Tuesday, August 02, 2016

This is Not Your Father's Calais: Jungle Rapefugees Torch Tractor-Trailer, Threaten Belgian Driver with a Chainsaw; Recalling 1978 Visit There, It Now Seems Like Another Country, Gone Centuries Backwards

 

Shocking scenes as rioting Calais Jungle migrants burn lorry (Daily Mail)
 

By Reader-Researcher RC

“Images emerged on social media of a burnt out lorry [truck], on a ring road leading to the Calais port during a night of violence which also saw a UK-bound Belgian driver threatened with a chainsaw” (Daily Mail).

“Last month, four young Calais residents threw improvised firebombs at a building occupied by Egyptian migrants in the city center” (New York Times).

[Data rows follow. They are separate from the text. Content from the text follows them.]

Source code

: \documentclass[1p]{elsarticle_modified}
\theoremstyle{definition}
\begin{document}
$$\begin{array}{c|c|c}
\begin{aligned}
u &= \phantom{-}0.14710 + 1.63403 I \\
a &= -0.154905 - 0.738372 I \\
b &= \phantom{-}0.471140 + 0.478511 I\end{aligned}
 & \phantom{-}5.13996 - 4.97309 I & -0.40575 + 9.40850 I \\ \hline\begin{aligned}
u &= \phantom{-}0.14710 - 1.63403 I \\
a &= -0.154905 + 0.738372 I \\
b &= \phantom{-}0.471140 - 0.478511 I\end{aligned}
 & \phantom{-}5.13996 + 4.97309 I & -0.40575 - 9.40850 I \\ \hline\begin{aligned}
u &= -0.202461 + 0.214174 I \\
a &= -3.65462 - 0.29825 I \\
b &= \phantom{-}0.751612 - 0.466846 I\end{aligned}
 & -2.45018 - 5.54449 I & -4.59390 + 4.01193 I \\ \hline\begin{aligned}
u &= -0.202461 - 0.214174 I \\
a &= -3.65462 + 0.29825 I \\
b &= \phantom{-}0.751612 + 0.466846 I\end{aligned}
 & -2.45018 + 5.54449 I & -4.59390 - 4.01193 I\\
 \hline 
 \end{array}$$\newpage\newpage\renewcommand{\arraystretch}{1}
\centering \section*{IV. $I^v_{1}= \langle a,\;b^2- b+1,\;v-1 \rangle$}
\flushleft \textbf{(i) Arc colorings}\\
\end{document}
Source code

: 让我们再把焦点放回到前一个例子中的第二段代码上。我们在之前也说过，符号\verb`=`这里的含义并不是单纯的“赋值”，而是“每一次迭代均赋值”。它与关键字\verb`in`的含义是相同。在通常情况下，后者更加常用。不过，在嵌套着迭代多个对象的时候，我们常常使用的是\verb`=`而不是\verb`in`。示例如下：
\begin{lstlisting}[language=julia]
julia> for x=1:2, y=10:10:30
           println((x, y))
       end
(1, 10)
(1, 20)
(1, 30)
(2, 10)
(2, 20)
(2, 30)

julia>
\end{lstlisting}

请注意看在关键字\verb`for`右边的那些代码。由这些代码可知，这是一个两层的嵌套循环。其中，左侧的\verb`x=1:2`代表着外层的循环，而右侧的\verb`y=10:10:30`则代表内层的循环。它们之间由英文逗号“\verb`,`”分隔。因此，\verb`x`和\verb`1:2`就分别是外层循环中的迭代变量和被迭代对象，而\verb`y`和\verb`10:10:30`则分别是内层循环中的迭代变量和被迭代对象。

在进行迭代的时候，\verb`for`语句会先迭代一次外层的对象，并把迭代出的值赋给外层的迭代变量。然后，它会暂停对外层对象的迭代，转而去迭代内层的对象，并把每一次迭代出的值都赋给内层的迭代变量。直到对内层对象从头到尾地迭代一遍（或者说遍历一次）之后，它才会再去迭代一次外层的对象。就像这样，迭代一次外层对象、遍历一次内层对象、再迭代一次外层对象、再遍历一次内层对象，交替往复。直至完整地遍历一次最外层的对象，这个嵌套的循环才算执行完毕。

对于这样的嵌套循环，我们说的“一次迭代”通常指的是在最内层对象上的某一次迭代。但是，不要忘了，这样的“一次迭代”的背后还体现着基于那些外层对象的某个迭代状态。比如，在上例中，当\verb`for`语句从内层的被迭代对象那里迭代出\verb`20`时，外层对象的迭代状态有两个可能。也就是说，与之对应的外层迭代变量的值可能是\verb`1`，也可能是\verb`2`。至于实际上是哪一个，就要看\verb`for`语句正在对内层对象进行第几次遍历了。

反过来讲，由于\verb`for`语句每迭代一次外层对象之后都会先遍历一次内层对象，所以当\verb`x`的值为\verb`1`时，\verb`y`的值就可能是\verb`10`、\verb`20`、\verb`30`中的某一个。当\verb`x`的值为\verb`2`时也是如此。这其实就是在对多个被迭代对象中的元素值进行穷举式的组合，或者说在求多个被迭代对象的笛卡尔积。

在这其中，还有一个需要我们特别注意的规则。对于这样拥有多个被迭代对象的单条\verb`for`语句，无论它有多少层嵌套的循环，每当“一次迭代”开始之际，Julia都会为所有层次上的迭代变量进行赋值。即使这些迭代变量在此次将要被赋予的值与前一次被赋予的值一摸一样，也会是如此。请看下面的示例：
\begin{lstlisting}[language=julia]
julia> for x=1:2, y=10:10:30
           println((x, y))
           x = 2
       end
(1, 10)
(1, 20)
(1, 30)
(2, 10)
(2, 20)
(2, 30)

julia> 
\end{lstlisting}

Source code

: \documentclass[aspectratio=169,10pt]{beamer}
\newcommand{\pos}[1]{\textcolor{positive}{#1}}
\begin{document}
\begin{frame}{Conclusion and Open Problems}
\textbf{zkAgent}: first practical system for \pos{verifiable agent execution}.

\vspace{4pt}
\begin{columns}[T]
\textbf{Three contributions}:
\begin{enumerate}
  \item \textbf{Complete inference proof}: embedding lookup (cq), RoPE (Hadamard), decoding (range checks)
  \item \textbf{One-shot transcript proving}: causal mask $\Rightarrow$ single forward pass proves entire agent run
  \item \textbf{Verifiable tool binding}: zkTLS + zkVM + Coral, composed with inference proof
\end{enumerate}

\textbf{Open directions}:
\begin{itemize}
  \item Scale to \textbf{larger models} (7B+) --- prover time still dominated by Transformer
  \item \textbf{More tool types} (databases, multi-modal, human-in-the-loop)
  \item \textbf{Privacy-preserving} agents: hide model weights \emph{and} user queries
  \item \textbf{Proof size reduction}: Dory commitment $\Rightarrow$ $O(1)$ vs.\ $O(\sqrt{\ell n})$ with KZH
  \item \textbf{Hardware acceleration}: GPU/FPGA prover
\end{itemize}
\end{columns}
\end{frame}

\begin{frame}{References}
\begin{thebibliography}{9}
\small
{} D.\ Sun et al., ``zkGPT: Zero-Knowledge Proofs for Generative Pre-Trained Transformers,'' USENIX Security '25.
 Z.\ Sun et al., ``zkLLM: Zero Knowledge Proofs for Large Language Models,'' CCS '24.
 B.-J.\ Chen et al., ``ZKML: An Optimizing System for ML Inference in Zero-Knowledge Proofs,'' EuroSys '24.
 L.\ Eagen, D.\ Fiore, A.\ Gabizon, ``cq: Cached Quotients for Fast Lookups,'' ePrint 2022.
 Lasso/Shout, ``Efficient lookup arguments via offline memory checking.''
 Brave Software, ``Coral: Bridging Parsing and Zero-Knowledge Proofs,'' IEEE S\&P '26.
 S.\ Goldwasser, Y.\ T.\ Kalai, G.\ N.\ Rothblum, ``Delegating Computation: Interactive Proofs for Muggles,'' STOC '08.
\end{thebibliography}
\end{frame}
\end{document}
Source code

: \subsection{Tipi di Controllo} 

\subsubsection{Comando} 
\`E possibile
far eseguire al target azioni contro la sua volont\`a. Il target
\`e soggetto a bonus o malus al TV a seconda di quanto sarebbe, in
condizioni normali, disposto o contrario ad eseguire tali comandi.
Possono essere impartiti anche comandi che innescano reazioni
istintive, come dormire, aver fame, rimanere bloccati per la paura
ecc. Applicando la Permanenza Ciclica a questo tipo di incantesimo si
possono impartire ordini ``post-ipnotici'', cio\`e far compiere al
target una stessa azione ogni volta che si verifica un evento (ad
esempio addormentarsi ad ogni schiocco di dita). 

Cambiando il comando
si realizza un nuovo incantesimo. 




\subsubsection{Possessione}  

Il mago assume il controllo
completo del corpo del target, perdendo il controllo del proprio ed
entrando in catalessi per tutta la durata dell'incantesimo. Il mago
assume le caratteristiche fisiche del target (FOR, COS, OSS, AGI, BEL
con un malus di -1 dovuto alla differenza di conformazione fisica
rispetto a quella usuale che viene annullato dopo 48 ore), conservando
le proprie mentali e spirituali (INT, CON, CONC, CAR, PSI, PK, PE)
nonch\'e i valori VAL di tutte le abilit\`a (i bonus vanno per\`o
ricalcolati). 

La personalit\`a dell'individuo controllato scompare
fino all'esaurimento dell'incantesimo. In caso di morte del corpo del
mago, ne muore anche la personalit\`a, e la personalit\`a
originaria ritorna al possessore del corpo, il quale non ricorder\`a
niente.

I visited Calais in December of 1978. I had traveled to Calais in order to take the ferry to Dover. All I remember about Calais was that I was broke, and that I had only sufficient funds to buy a one-way ticket on the ferry.

Once I arrived in Dover, I had no funds for travel to London. Instead I walked out of the Port of Dover to a nearby motorway, stuck out my thumb, and hitched a ride with a lorry driver. He was so kind that he dropped me off at a Tube [subway] station in suburban London. Before driving off, he told me the exact train I needed to take in order to get to the Kensington station.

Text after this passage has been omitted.